Amaryllis R. Flowers is a Queer Puerto Rican American Artist living and working in upstate New York. Raised between multiple cities and rural communities across America in a constantly shifting landscape, her practice explores themes of hybridity, mythology and sexuality. Utilizing drawings, video, sculpture, performance and installation, her work is a visual language paying attention to the spaces in-between categories, and revering those that know the trouble and pleasure there.
Drawing inspiration from visual systems of communication such as comics, cartoons, codices, Egyptian scrolls, sympathetic magic, Caribbean Surrealisms, and alchemical diagrams for transformation, Amaryllis creates non-linear symbol sets that buck colonial notions of how to navigate and describe our world. Where taste has been constructed by these notions, she aims to create work of questionable taste, utilizing color and material classed as “femme” and casting it to the center of the circle. Illuminated with fluorescents, metallics, and iridescence, these images refuse a naturalizing aesthetic of the universe.
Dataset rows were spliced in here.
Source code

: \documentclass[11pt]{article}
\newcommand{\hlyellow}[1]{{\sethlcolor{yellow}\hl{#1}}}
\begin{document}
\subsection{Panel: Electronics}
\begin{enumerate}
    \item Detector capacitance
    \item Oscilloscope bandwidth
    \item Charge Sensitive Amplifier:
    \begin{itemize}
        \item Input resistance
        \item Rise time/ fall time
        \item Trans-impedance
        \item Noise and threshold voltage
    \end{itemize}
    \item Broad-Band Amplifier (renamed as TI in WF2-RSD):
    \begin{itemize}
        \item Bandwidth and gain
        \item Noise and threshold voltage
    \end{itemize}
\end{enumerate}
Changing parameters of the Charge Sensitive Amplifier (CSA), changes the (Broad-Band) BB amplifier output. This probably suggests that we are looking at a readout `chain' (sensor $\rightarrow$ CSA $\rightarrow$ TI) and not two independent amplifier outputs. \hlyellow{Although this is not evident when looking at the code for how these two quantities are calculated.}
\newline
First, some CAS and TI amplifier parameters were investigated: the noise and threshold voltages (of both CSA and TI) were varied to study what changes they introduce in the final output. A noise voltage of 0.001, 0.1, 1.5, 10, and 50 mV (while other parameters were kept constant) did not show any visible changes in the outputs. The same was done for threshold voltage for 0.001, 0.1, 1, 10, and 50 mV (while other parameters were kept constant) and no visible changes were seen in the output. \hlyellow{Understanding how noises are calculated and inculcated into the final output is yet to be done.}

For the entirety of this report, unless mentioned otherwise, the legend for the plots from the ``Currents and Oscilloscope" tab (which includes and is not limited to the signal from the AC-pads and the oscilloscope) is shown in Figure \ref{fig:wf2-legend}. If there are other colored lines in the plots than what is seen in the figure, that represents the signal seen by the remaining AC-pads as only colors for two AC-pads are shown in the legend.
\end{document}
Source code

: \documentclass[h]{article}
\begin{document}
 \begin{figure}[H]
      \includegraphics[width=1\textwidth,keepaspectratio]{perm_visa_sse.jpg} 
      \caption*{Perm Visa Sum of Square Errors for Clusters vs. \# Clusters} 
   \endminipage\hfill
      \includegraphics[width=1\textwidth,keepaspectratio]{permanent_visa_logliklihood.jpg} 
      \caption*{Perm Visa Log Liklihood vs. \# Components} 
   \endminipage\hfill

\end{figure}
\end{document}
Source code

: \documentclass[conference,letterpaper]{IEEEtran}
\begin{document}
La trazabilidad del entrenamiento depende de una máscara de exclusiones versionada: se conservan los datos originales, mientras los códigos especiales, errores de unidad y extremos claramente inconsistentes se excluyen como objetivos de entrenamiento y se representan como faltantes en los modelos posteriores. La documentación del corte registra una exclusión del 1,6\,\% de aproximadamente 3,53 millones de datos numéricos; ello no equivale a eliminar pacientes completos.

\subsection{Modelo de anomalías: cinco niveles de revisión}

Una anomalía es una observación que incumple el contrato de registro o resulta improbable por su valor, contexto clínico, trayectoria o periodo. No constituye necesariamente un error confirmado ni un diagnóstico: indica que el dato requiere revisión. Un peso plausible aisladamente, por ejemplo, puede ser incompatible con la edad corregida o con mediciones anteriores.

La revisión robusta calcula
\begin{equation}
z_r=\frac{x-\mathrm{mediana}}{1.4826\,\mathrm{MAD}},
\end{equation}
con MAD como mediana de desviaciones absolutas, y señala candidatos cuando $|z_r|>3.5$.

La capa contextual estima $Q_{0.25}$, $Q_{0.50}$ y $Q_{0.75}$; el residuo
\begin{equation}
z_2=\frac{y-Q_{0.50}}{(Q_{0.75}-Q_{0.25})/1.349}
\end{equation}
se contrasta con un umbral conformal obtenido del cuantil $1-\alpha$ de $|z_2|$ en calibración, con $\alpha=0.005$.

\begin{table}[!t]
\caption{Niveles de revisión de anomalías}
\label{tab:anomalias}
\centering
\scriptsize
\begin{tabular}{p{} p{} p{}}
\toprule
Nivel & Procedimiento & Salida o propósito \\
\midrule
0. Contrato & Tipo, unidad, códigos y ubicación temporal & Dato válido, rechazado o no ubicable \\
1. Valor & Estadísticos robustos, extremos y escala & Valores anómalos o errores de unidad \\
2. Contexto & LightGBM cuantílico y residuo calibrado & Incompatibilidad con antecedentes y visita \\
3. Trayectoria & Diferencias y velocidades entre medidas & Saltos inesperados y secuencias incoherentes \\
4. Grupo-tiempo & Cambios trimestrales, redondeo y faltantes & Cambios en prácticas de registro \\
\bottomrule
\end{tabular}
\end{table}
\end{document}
Amaryllis earned an MFA from the Yale School of Art in 2019 and her BFA from California College of Arts and Crafts in 2014. She is the recipient of the 2023 Pocantico Prize from the Rockefeller Brothers Fund, a 2022-2027 Joan Mitchell Fellow, and a 2021 Creative Capital Awardee. Her work has been exhibited both nationally and internationally including at the Brooklyn Museum, El Museo Del Barrio (New York), The Aldrich Museum of Contemporary Art (Ridgefield, CT), MoCADA (Brooklyn), and SOMArts (San Francisco).